**Material provided:**
********
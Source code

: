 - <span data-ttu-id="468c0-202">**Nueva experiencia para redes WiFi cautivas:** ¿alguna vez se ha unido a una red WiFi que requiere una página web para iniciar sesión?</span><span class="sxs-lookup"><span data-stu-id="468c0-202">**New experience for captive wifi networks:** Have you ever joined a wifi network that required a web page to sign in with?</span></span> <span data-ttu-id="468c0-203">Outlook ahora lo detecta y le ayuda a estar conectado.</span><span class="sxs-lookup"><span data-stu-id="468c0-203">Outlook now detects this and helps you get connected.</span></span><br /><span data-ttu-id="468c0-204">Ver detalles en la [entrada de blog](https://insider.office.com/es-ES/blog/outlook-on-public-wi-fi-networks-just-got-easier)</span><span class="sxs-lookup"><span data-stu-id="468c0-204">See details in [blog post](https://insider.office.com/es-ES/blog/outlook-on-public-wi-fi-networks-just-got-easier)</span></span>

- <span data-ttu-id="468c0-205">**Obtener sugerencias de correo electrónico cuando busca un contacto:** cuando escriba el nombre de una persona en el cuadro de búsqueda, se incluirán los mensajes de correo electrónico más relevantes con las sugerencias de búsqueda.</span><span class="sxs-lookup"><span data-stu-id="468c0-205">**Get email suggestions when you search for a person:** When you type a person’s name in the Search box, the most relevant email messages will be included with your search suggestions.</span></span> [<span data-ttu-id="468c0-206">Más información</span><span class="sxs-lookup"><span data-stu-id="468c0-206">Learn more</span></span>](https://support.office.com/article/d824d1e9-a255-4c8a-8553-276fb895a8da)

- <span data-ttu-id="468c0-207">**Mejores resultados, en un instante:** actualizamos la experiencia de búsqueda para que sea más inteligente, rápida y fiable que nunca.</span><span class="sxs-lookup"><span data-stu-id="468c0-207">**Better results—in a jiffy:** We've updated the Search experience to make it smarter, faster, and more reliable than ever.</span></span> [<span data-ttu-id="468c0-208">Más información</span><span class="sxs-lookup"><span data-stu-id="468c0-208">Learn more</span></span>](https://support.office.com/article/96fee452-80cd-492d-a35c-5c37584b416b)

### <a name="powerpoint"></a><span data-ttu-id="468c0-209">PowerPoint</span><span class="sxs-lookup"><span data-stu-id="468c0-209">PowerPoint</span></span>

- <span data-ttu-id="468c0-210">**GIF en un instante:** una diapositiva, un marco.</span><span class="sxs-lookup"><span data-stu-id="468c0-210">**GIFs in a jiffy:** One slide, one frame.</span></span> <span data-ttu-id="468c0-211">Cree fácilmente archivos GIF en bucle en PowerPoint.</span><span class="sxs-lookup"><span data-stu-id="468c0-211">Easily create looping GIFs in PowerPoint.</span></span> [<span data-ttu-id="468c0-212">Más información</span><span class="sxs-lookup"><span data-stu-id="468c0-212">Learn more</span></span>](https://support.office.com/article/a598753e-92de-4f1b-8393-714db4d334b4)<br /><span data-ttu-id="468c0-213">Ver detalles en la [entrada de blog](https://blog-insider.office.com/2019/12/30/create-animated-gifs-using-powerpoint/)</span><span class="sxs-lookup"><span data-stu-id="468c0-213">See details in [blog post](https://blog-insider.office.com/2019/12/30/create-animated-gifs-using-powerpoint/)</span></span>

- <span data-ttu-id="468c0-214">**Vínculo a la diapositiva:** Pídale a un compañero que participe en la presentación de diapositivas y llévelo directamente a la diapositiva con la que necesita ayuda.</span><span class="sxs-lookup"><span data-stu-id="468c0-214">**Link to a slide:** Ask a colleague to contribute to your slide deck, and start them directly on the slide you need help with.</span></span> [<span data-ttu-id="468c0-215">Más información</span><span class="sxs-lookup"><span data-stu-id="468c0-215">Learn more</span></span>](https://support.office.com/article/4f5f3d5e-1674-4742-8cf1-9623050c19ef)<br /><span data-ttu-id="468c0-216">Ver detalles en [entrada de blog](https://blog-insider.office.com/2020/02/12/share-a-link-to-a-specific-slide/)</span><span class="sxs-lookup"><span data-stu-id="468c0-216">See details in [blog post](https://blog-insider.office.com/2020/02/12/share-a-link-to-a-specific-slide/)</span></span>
********
**Exercise description:** When you retype the entries above, keep every line identical to the source.

**Answer section:**
Source code

: - <span data-ttu-id="468c0-202">**Nueva experiencia para redes WiFi cautivas:** ¿alguna vez se ha unido a una red WiFi que requiere una página web para iniciar sesión?</span><span class="sxs-lookup"><span data-stu-id="468c0-202">**New experience for captive wifi networks:** Have you ever joined a wifi network that required a web page to sign in with?</span></span> <span data-ttu-id="468c0-203">Outlook ahora lo detecta y le ayuda a estar conectado.</span><span class="sxs-lookup"><span data-stu-id="468c0-203">Outlook now detects this and helps you get connected.</span></span><br /><span data-ttu-id="468c0-204">Ver detalles en la [entrada de blog](https://insider.office.com/es-ES/blog/outlook-on-public-wi-fi-networks-just-got-easier)</span><span class="sxs-lookup"><span data-stu-id="468c0-204">See details in [blog post](https://insider.office.com/es-ES/blog/outlook-on-public-wi-fi-networks-just-got-easier)</span></span>

- <span data-ttu-id="468c0-205">**Obtener sugerencias de correo electrónico cuando busca un contacto:** cuando escriba el nombre de una persona en el cuadro de búsqueda, se incluirán los mensajes de correo electrónico más relevantes con las sugerencias de búsqueda.</span><span class="sxs-lookup"><span data-stu-id="468c0-205">**Get email suggestions when you search for a person:** When you type a person’s name in the Search box, the most relevant email messages will be included with your search suggestions.</span></span> [<span data-ttu-id="468c0-206">Más información</span><span class="sxs-lookup"><span data-stu-id="468c0-206">Learn more</span></span>](https://support.office.com/article/d824d1e9-a255-4c8a-8553-276fb895a8da)

- <span data-ttu-id="468c0-207">**Mejores resultados, en un instante:** actualizamos la experiencia de búsqueda para que sea más inteligente, rápida y fiable que nunca.</span><span class="sxs-lookup"><span data-stu-id="468c0-207">**Better results—in a jiffy:** We've updated the Search experience to make it smarter, faster, and more reliable than ever.</span></span> [<span data-ttu-id="468c0-208">Más información</span><span class="sxs-lookup"><span data-stu-id="468c0-208">Learn more</span></span>](https://support.office.com/article/96fee452-80cd-492d-a35c-5c37584b416b)

### <a name="powerpoint"></a><span data-ttu-id="468c0-209">PowerPoint</span><span class="sxs-lookup"><span data-stu-id="468c0-209">PowerPoint</span></span>

- <span data-ttu-id="468c0-210">**GIF en un instante:** una diapositiva, un marco.</span><span class="sxs-lookup"><span data-stu-id="468c0-210">**GIFs in a jiffy:** One slide, one frame.</span></span> <span data-ttu-id="468c0-211">Cree fácilmente archivos GIF en bucle en PowerPoint.</span><span class="sxs-lookup"><span data-stu-id="468c0-211">Easily create looping GIFs in PowerPoint.</span></span> [<span data-ttu-id="468c0-212">Más información</span><span class="sxs-lookup"><span data-stu-id="468c0-212">Learn more</span></span>](https://support.office.com/article/a598753e-92de-4f1b-8393-714db4d334b4)<br /><span data-ttu-id="468c0-213">Ver detalles en la [entrada de blog](https://blog-insider.office.com/2019/12/30/create-animated-gifs-using-powerpoint/)</span><span class="sxs-lookup"><span data-stu-id="468c0-213">See details in [blog post](https://blog-insider.office.com/2019/12/30/create-animated-gifs-using-powerpoint/)</span></span>

- <span data-ttu-id="468c0-214">**Vínculo a la diapositiva:** Pídale a un compañero que participe en la presentación de diapositivas y llévelo directamente a la diapositiva con la que necesita ayuda.</span><span class="sxs-lookup"><span data-stu-id="468c0-214">**Link to a slide:** Ask a colleague to contribute to your slide deck, and start them directly on the slide you need help with.</span></span> [<span data-ttu-id="468c0-215">Más información</span><span class="sxs-lookup"><span data-stu-id="468c0-215">Learn more</span></span>](https://support.office.com/article/4f5f3d5e-1674-4742-8cf1-9623050c19ef)<br /><span data-ttu-id="468c0-216">Ver detalles en [entrada de blog](https://blog-insider.office.com/2020/02/12/share-a-link-to-a-specific-slide/)</span><span class="sxs-lookup"><span data-stu-id="468c0-216">See details in [blog post](https://blog-insider.office.com/2020/02/12/share-a-link-to-a-specific-slide/)</span></span>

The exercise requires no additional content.